When a circuit contains a voltaic cell we do not know with certainty what is the distribution of potential, but most probably it is somewhat as follows:[1]—Suppose we have a simple copper, zinc, and acid cell producing a steady current. There is probably a considerable sudden rise in passing from the zinc to the acid, the place where the chemical energy is given up, a fall through the acid depending on the resistance, a sudden fall on passing from the acid to the copper, where some energy is absorbed with evolution of hydrogen, and then a gradual fall through the wire of the circuit round to the zinc again. There will be a slight change of potential in passing from copper to zinc, but this we shall neglect for simplicity. The equipotential surfaces will probably then be somewhat as sketched in fig. 3,[2] all the surfaces starting from where the acid comes in contact with the zinc, some of the highest potential passing through the acid, others passing between the acid and copper, and crowding in there, the rest lower than these cutting the circuit at right angles in points at intervals representing equal falls of potential.

Fig. 3.

If this be the actual arrangement, then it is seen that the current, which travels round the circuit from zinc through acid to copper, is in opposition to the E.M.I. between the zinc and acid, while the M.I. is related to the current in the ordinary way. The energy will therefore pass outwards from there along the level surfaces. In fact, the medium between the zinc and acid behaves like the medium between the plates of the condenser in case No. (2), and it seems possible that the chemical action produces continually fresh "electric displacement" from acid towards zinc which yields as rapidly as it is formed, the energy of the displacement moving out sideways.

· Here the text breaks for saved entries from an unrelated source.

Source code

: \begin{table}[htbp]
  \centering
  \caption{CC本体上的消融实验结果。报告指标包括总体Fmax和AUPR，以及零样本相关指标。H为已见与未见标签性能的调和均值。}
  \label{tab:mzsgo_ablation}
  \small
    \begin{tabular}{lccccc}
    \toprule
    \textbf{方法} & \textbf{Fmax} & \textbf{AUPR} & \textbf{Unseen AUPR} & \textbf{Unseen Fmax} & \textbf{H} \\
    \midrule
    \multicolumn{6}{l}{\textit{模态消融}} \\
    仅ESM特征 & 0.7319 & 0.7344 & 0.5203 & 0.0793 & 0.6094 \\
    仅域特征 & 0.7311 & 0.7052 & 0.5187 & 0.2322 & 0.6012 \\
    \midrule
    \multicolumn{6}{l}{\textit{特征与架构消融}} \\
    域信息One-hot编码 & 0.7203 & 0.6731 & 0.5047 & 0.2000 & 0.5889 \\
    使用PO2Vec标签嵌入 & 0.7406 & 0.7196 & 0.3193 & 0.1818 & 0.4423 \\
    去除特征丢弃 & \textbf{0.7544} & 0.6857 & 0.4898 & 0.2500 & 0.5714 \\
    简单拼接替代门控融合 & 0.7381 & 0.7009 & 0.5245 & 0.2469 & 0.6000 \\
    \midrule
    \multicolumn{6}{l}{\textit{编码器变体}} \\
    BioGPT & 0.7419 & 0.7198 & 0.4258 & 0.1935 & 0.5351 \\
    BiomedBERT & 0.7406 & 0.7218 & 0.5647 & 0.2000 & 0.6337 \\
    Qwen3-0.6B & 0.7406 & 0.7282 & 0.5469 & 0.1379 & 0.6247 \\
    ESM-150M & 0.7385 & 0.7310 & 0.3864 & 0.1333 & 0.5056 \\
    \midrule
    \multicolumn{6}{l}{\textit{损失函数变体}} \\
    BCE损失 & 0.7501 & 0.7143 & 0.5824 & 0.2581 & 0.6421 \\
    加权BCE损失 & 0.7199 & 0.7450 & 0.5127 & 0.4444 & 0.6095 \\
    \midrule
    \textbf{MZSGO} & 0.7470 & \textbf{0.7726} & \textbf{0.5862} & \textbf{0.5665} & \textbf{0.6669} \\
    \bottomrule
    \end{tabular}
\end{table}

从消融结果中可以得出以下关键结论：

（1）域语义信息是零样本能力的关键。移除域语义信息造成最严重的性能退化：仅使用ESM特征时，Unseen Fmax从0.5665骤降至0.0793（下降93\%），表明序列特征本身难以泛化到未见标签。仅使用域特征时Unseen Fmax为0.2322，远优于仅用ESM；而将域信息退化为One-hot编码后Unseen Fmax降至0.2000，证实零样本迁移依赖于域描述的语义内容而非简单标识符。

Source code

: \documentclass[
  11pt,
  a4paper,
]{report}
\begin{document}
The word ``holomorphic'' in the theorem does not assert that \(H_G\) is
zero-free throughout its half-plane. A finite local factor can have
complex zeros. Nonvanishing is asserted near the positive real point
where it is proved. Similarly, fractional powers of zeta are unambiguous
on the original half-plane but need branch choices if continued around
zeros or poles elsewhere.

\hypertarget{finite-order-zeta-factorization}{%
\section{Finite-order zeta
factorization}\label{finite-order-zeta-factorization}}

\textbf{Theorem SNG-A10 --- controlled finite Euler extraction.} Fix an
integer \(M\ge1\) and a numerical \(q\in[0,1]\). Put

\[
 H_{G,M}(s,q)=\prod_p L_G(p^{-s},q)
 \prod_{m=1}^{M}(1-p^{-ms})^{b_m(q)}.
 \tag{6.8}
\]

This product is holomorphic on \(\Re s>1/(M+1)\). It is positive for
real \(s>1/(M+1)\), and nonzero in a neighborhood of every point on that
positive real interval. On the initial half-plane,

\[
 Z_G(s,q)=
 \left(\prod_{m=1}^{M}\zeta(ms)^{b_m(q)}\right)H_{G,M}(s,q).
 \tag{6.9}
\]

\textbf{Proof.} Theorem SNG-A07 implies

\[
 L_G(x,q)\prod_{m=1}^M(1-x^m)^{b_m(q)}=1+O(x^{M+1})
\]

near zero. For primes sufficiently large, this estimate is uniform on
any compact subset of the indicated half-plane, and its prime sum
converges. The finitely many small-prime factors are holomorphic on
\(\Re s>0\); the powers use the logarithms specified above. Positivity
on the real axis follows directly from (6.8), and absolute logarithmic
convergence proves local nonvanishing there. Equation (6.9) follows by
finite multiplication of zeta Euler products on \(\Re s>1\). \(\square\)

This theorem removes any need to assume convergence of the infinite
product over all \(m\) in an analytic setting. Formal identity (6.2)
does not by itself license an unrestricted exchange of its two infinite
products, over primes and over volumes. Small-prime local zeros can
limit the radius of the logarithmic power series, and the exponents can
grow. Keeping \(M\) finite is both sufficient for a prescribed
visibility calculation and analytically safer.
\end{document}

Some of this energy which travels along the highest level surfaces will converge on the acid, and there be, at any rate ultimately, converted into heat. Some of it will move along those surfaces which crowd in between the acid and copper and there converge to supply the energy taken up by the escaping hydrogen. The rest spreads out to converge at last at different parts of the circuit, and there to be transformed into heat according to Joule's law.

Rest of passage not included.